[Dataset excerpts]
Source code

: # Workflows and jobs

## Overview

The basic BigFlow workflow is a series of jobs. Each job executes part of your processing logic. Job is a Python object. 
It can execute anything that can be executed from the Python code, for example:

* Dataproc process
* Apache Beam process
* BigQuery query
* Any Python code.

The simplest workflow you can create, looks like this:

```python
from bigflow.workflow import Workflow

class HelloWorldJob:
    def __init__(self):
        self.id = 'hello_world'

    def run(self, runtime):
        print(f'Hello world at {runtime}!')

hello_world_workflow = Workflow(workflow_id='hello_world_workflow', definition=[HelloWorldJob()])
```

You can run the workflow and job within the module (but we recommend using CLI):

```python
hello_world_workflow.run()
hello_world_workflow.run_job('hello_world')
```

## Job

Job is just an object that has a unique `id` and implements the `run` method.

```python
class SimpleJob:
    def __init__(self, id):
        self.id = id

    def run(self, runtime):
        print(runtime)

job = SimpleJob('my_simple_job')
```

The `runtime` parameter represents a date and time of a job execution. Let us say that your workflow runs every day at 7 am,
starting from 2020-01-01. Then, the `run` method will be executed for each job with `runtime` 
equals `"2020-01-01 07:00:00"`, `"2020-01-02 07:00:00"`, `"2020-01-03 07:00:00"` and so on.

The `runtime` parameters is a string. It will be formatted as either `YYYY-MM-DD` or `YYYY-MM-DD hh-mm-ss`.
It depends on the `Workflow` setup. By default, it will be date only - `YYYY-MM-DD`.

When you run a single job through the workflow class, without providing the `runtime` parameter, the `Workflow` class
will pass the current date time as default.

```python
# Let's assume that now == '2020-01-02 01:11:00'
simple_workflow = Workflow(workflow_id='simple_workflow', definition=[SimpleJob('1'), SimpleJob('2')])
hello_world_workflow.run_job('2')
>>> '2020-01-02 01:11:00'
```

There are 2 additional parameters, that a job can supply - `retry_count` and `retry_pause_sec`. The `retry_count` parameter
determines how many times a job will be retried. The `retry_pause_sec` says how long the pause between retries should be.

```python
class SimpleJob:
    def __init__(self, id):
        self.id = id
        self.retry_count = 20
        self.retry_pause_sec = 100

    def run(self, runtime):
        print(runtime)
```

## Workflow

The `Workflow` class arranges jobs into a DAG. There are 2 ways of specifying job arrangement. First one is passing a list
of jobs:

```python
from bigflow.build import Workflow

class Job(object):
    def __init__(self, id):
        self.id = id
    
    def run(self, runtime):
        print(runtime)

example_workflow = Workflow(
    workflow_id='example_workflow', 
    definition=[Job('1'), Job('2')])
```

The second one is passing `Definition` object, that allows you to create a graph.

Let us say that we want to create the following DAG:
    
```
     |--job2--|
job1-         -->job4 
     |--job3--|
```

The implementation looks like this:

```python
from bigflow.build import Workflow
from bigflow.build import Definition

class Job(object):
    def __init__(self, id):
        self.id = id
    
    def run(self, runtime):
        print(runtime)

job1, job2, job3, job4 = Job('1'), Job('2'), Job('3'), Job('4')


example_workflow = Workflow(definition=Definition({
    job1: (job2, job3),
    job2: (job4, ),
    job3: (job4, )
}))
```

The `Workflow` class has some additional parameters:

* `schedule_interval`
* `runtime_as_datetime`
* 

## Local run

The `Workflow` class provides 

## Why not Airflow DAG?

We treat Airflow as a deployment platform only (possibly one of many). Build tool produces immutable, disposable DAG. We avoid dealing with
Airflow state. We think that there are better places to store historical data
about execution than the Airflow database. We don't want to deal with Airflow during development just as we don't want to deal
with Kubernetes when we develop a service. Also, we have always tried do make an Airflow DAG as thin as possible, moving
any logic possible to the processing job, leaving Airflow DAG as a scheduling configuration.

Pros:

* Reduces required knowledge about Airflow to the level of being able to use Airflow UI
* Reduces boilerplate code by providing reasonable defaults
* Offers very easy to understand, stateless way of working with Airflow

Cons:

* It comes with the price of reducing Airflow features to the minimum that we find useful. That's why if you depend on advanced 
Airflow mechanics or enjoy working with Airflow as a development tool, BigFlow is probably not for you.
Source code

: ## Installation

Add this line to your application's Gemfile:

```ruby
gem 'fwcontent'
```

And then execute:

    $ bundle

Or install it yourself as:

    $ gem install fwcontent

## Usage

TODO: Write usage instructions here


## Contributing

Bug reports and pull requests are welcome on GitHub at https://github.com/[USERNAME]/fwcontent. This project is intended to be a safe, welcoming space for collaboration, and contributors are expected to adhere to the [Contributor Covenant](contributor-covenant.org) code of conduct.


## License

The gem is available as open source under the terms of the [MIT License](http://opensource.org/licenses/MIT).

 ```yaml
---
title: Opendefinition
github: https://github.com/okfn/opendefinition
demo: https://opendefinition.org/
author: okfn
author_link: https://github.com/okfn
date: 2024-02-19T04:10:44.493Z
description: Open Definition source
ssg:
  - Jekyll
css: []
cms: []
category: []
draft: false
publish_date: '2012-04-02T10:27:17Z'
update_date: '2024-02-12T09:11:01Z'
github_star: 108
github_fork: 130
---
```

# EXERCISE
All of the data above needs to be written out exactly.

# OUTPUT FOR THIS EXERCISE
Source code

: # Workflows and jobs

## Overview

The basic BigFlow workflow is a series of jobs. Each job executes part of your processing logic. Job is a Python object. 
It can execute anything that can be executed from the Python code, for example:

* Dataproc process
* Apache Beam process
* BigQuery query
* Any Python code.

The simplest workflow you can create, looks like this:

```python
from bigflow.workflow import Workflow

class HelloWorldJob:
    def __init__(self):
        self.id = 'hello_world'

    def run(self, runtime):
        print(f'Hello world at {runtime}!')

hello_world_workflow = Workflow(workflow_id='hello_world_workflow', definition=[HelloWorldJob()])
```

You can run the workflow and job within the module (but we recommend using CLI):

```python
hello_world_workflow.run()
hello_world_workflow.run_job('hello_world')
```

## Job

Job is just an object that has a unique `id` and implements the `run` method.

```python
class SimpleJob:
    def __init__(self, id):
        self.id = id

    def run(self, runtime):
        print(runtime)

job = SimpleJob('my_simple_job')
```

The `runtime` parameter represents a date and time of a job execution. Let us say that your workflow runs every day at 7 am,
starting from 2020-01-01. Then, the `run` method will be executed for each job with `runtime` 
equals `"2020-01-01 07:00:00"`, `"2020-01-02 07:00:00"`, `"2020-01-03 07:00:00"` and so on.

The `runtime` parameters is a string. It will be formatted as either `YYYY-MM-DD` or `YYYY-MM-DD hh-mm-ss`.
It depends on the `Workflow` setup. By default, it will be date only - `YYYY-MM-DD`.

When you run a single job through the workflow class, without providing the `runtime` parameter, the `Workflow` class
will pass the current date time as default.

```python
# Let's assume that now == '2020-01-02 01:11:00'
simple_workflow = Workflow(workflow_id='simple_workflow', definition=[SimpleJob('1'), SimpleJob('2')])
hello_world_workflow.run_job('2')
>>> '2020-01-02 01:11:00'
```

There are 2 additional parameters, that a job can supply - `retry_count` and `retry_pause_sec`. The `retry_count` parameter
determines how many times a job will be retried. The `retry_pause_sec` says how long the pause between retries should be.

```python
class SimpleJob:
    def __init__(self, id):
        self.id = id
        self.retry_count = 20
        self.retry_pause_sec = 100

    def run(self, runtime):
        print(runtime)
```

## Workflow

The `Workflow` class arranges jobs into a DAG. There are 2 ways of specifying job arrangement. First one is passing a list
of jobs:

```python
from bigflow.build import Workflow

class Job(object):
    def __init__(self, id):
        self.id = id
    
    def run(self, runtime):
        print(runtime)

example_workflow = Workflow(
    workflow_id='example_workflow', 
    definition=[Job('1'), Job('2')])
```

The second one is passing `Definition` object, that allows you to create a graph.

Let us say that we want to create the following DAG:
    
```
     |--job2--|
job1-         -->job4 
     |--job3--|
```

The implementation looks like this:

```python
from bigflow.build import Workflow
from bigflow.build import Definition

class Job(object):
    def __init__(self, id):
        self.id = id
    
    def run(self, runtime):
        print(runtime)

job1, job2, job3, job4 = Job('1'), Job('2'), Job('3'), Job('4')


example_workflow = Workflow(definition=Definition({
    job1: (job2, job3),
    job2: (job4, ),
    job3: (job4, )
}))
```

The `Workflow` class has some additional parameters:

* `schedule_interval`
* `runtime_as_datetime`
* 

## Local run

The `Workflow` class provides 

## Why not Airflow DAG?

We treat Airflow as a deployment platform only (possibly one of many). Build tool produces immutable, disposable DAG. We avoid dealing with
Airflow state. We think that there are better places to store historical data
about execution than the Airflow database. We don't want to deal with Airflow during development just as we don't want to deal
with Kubernetes when we develop a service. Also, we have always tried do make an Airflow DAG as thin as possible, moving
any logic possible to the processing job, leaving Airflow DAG as a scheduling configuration.

Pros:

* Reduces required knowledge about Airflow to the level of being able to use Airflow UI
* Reduces boilerplate code by providing reasonable defaults
* Offers very easy to understand, stateless way of working with Airflow

Cons:

* It comes with the price of reducing Airflow features to the minimum that we find useful. That's why if you depend on advanced 
Airflow mechanics or enjoy working with Airflow as a development tool, BigFlow is probably not for you.
Source code

: ## Installation

Add this line to your application's Gemfile:

```ruby
gem 'fwcontent'
```

And then execute:

    $ bundle

Or install it yourself as:

    $ gem install fwcontent

## Usage

TODO: Write usage instructions here


## Contributing

Bug reports and pull requests are welcome on GitHub at https://github.com/[USERNAME]/fwcontent. This project is intended to be a safe, welcoming space for collaboration, and contributors are expected to adhere to the [Contributor Covenant](contributor-covenant.org) code of conduct.


## License

The gem is available as open source under the terms of the [MIT License](http://opensource.org/licenses/MIT).

 ```yaml
---
title: Opendefinition
github: https://github.com/okfn/opendefinition
demo: https://opendefinition.org/
author: okfn
author_link: https://github.com/okfn
date: 2024-02-19T04:10:44.493Z
description: Open Definition source
ssg:
  - Jekyll
css: []
cms: []
category: []
draft: false
publish_date: '2012-04-02T10:27:17Z'
update_date: '2024-02-12T09:11:01Z'
github_star: 108
github_fork: 130
---
```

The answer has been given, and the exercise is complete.